Map Aesthetic To Different Columns

The most frequently asked question goes something like this: I have two variables in my data.frame, and I’d like to plot them as separate points, with different color depending on which variable it is. How do I do that?

Wrong

housing.byyear<-aggregate(cbind(Home.Value, Land.Value) ~Date, data=housing,mean)

Putting It All Together

Challenge: Recreate This Economist Graph

Graph source: http://www.economist.com/node/21541178

Building off of the graphics you created in the previous exercises, put the finishing touches to make it as close as possible to the original economist graph.

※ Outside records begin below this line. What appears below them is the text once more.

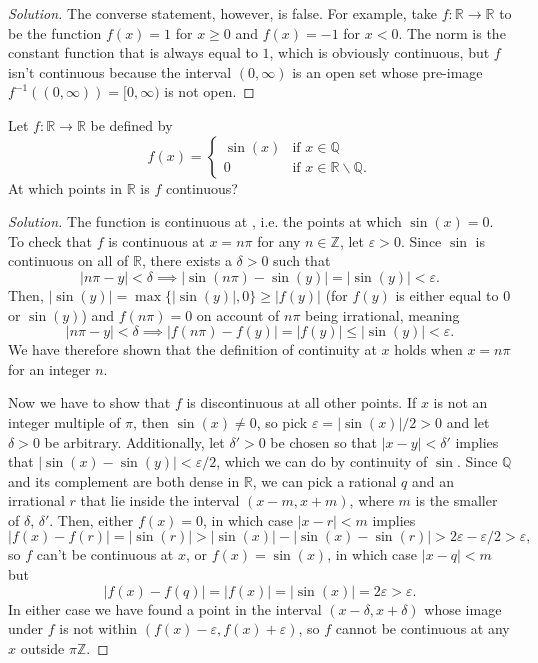 \documentclass[11pt]{scrartcl}
\providecommand{\eps}{\varepsilon}
\providecommand{\QQ}{\mathbb Q}
\providecommand{\RR}{\mathbb R}
\providecommand{\ZZ}{\mathbb Z}
\providecommand{\setdiff}{\smallsetminus}
\providecommand{\inv}{^{-1}}
\newenvironment{soln}{\begin{proof}[Solution]}{\end{proof}}
\begin{document}
\begin{soln}
	The converse statement, however, is false.
	For example, take $f\colon\RR\to\RR$ to be the function
	$f(x) = 1$ for $x\ge 0$ and $f(x) = -1$ for $x < 0$.
	The norm is the constant function that is always equal to $1$,
	which is obviously continuous, but $f$ isn't continuous
	because the interval $(0,\infty)$ is an open set
	whose pre-image $f\inv((0,\infty)) = [0,\infty)$ is not open.
\end{soln}

\begin{problem}
	Let $f\colon\RR\to\RR$ be defined by
	\[f(x) = \begin{cases}
		\sin(x) & \text{if }x\in\QQ\\
		0 & \text{if }x\in\RR\setdiff\QQ.
	\end{cases}\]
	At which points in $\RR$ is $f$ continuous?
\end{problem}

\begin{soln}
	The function is continuous at ,
	i.e. the points at which $\sin(x) = 0$.
	To check that $f$ is continuous at $x = n\pi$ for any $n\in\ZZ$,
	let $\eps > 0$. Since $\sin$ is continuous on all of $\RR$,
	there exists a $\delta > 0$ such that
	\[|n\pi-y| < \delta\implies |\sin(n\pi) - \sin(y)|
	= |\sin (y)| < \eps.\]
	Then, $|\sin(y)| = \max\{|\sin (y)|, 0\} \ge |f(y)|$
	(for $f(y)$ is either equal to $0$ or $\sin(y)$)
	and $f(n\pi) = 0$ on account of $n\pi$ being irrational, meaning
	\[|n\pi - y| < \delta \implies |f(n\pi) - f(y)|
	= |f(y)| \le |\sin(y)| < \eps.\]
	We have therefore shown that the definition of continuity at $x$
	holds when $x = n\pi$ for an integer $n$.
	
	Now we have to show that $f$ is discontinuous at all other points.
	If $x$ is not an integer multiple of $\pi$, then $\sin(x)\ne 0$,
	so pick $\eps = |\sin(x)|/2>0$ and let $\delta > 0$ be arbitrary.
	Additionally, let $\delta' > 0$ be chosen so that
	$|x - y| < \delta'$ implies that $|\sin(x) - \sin(y)| < \eps/2$,
	which we can do by continuity of $\sin$.
	Since $\QQ$ and its complement are both dense in $\RR$,
	we can pick a rational $q$ and an irrational $r$
	that lie inside the interval $(x-m,x+m)$,
	where $m$ is the smaller of $\delta$, $\delta'$.
	Then, either $f(x) = 0$, in which case $|x - r| < m$ implies
	\[|f(x) - f(r)| = |\sin(r)| > |\sin(x)| - |\sin(x) - \sin(r)|
	> 2\eps - \eps/2 > \eps,\]
	so $f$ can't be continuous at $x$,
	or $f(x) = \sin(x)$, in which case $|x - q| < m$ but
	\[|f(x) - f(q)| = |f(x)| = |\sin(x)| = 2\eps > \eps.\]
	In either case we have found a point in the interval $(x-\delta,x+\delta)$
	whose image under $f$ is not within $(f(x)-\eps,f(x)+\eps)$,
	so $f$ cannot be continuous at any $x$ outside $\pi\ZZ$.
\end{soln}
\end{document}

Challenge Solution :prototype:

Lets start by creating the basic scatter plot, then we can make a list of things that need to be added or changed. The basic plot loogs like this:

dat<-read_csv("EconomistData.csv")
## Parsed with column specification:
## cols(
##   Country = col_character(),
##   HDI.Rank = col_double(),
##   HDI = col_double(),
##   CPI = col_double(),
##   Region = col_character()
## )
pc1<-ggplot(dat, aes(x=CPI, y=HDI, color=Region))
pc1+ geom_point()

To complete this graph we need to:

  • [ ] add a trend line
  • [ ] change the point shape to open circle
  • [ ] change the order and labels of Region
  • [ ] label select points
  • [ ] fix up the tick marks and labels
  • [ ] move color legend to the top
  • [ ] title, label axes, remove legend title
  • [ ] theme the graph with no vertical guides
  • [ ] add model R2 (hard)
  • [ ] add sources note (hard)
  • [ ] final touches to make it perfect (use image editor for this)

Adding the trend line

Adding the trend line is not too difficult, though we need to guess at the model being displyed on the graph. A little bit of trial and error leads to

pc2<-pc1 +
  geom_smooth(mapping=aes(linetype="r2"),
              method="lm",
              formula=y~x+log(x), se=FALSE,
              color="red")
pc2+geom_point()

Notice that we put the geom_line layer first so that it will be plotted underneath the points, as was done on the original graph.

Use open points

This one is a little tricky. We know that we can change the shape with the shape argument, what what value do we set shape to? The example shown in ?shape can help us:

## A look at all 25 symbols
df2<-data.frame(x=1:5, y=1:25, z=1:25)
s<-ggplot(df2, aes(x=x, y=y))
s+geom_point(aes(shape=z), size=4)+scale_shape_identity()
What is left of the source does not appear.